* [What is expected]
Using the line that contains "- **프로젝트 평균 조회수**: 50회 이상" as the start, restate each line word for word through the final line of the material below, and return only those.

* [Provided data]
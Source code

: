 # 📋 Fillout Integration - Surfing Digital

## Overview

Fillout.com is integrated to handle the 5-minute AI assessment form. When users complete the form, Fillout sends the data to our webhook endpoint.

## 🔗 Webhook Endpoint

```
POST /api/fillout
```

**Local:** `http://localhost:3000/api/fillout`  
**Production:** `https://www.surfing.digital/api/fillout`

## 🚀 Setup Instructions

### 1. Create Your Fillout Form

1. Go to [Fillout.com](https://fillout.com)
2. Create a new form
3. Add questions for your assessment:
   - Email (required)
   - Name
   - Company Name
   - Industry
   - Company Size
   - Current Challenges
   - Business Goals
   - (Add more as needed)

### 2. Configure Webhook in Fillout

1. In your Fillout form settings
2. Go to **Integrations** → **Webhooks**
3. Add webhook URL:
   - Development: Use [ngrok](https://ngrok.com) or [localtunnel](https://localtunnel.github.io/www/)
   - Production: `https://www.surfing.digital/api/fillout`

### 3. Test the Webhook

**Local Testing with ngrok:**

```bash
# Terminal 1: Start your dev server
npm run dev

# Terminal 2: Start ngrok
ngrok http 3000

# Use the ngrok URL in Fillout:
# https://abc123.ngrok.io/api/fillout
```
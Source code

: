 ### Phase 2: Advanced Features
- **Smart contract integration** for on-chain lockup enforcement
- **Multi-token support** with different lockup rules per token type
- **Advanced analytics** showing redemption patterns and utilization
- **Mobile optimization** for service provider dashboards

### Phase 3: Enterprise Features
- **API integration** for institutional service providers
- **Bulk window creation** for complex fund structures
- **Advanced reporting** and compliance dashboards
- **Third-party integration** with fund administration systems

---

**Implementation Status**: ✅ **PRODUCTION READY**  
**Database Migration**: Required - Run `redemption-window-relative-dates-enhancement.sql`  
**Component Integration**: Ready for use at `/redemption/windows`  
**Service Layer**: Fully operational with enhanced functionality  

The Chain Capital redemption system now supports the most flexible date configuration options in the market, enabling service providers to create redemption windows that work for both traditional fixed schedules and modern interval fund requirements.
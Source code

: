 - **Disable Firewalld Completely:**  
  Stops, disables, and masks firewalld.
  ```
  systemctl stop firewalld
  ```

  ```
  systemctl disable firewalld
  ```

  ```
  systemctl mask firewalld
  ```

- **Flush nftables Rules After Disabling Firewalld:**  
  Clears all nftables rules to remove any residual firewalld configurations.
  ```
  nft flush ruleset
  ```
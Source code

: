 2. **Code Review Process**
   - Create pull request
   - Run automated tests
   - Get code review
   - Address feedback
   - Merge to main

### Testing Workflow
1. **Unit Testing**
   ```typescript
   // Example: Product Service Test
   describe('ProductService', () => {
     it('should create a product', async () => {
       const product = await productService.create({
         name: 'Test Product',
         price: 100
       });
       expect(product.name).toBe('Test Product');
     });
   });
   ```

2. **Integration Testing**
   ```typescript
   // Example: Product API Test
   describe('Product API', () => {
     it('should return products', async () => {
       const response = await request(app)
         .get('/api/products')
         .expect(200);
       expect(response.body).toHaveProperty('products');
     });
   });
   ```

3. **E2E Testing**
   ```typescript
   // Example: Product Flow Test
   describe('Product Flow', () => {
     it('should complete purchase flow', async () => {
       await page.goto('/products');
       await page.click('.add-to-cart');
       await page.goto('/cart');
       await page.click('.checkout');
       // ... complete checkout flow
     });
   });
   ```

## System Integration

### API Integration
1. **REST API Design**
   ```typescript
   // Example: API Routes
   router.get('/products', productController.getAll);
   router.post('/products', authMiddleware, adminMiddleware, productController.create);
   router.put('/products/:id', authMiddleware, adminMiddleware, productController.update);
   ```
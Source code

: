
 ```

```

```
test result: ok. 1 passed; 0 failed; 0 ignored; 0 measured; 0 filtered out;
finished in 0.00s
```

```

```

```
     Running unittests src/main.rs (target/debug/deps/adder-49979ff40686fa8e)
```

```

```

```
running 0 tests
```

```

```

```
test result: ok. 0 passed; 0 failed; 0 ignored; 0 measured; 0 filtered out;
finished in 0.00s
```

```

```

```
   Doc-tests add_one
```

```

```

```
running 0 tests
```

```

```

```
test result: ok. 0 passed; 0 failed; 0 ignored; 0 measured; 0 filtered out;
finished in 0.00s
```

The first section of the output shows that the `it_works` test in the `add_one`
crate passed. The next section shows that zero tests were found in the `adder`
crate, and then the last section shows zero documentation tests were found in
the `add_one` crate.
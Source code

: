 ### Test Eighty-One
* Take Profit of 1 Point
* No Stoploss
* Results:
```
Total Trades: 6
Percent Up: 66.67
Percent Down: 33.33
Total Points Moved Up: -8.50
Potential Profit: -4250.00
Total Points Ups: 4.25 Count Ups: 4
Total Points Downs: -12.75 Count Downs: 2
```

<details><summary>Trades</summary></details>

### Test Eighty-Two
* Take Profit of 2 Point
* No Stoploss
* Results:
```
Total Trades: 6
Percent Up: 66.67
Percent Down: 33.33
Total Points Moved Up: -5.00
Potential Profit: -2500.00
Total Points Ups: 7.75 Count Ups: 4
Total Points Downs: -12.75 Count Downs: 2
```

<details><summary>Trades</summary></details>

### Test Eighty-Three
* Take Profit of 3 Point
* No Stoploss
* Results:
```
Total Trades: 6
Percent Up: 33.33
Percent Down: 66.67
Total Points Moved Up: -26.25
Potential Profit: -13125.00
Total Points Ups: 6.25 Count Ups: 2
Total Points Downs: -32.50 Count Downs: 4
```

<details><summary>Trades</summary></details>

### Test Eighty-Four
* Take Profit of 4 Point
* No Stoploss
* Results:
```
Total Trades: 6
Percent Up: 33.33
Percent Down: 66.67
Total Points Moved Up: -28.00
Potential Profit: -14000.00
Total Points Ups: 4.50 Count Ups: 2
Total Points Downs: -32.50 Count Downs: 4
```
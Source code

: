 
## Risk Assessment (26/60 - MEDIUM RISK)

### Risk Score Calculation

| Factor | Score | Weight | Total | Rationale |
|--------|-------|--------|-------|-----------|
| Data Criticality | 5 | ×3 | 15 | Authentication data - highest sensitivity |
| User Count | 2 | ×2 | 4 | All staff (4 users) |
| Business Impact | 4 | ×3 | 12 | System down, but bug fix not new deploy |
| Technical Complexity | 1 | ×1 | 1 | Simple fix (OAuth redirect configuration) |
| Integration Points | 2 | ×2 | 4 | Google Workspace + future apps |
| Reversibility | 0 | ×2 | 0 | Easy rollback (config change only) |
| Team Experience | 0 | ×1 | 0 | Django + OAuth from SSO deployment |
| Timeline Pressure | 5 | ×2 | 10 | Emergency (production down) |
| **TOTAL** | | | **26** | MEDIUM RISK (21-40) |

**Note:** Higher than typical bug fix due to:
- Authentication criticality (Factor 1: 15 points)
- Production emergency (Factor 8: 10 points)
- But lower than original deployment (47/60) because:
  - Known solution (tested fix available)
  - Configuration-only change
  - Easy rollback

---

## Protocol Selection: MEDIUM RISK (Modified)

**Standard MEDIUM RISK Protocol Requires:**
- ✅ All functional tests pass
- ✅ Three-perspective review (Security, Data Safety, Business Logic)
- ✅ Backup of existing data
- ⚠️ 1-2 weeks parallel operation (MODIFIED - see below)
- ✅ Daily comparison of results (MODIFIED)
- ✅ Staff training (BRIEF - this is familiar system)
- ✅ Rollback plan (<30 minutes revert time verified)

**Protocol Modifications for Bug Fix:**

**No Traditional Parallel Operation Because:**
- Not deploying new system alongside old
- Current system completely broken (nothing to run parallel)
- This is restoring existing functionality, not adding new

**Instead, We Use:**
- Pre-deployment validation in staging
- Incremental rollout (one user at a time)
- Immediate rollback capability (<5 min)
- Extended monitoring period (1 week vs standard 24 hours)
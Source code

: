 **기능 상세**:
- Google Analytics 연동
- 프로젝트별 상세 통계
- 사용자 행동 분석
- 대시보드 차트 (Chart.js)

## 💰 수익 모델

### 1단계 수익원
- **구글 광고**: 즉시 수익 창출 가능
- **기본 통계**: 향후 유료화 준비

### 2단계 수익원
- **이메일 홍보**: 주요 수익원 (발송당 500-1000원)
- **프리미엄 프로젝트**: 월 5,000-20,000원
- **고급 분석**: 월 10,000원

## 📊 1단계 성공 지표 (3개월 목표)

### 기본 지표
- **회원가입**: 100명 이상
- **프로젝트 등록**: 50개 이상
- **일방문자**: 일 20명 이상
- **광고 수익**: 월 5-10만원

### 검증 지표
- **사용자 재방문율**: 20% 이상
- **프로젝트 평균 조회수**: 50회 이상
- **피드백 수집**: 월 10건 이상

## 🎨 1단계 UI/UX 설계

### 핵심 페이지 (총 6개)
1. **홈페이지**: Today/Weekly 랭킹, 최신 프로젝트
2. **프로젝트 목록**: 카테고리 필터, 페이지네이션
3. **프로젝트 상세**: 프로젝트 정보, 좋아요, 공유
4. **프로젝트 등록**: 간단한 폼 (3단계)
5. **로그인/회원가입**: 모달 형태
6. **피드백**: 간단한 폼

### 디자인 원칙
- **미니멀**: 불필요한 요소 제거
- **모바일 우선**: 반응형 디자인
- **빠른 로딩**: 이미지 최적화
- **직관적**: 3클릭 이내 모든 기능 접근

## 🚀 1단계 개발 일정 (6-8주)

* [Solution to this problem]
- **프로젝트 평균 조회수**: 50회 이상
- **피드백 수집**: 월 10건 이상

## 🎨 1단계 UI/UX 설계

### 핵심 페이지 (총 6개)
1. **홈페이지**: Today/Weekly 랭킹, 최신 프로젝트
2. **프로젝트 목록**: 카테고리 필터, 페이지네이션
3. **프로젝트 상세**: 프로젝트 정보, 좋아요, 공유
4. **프로젝트 등록**: 간단한 폼 (3단계)
5. **로그인/회원가입**: 모달 형태
6. **피드백**: 간단한 폼

### 디자인 원칙
- **미니멀**: 불필요한 요소 제거
- **모바일 우선**: 반응형 디자인
- **빠른 로딩**: 이미지 최적화
- **직관적**: 3클릭 이내 모든 기능 접근

## 🚀 1단계 개발 일정 (6-8주)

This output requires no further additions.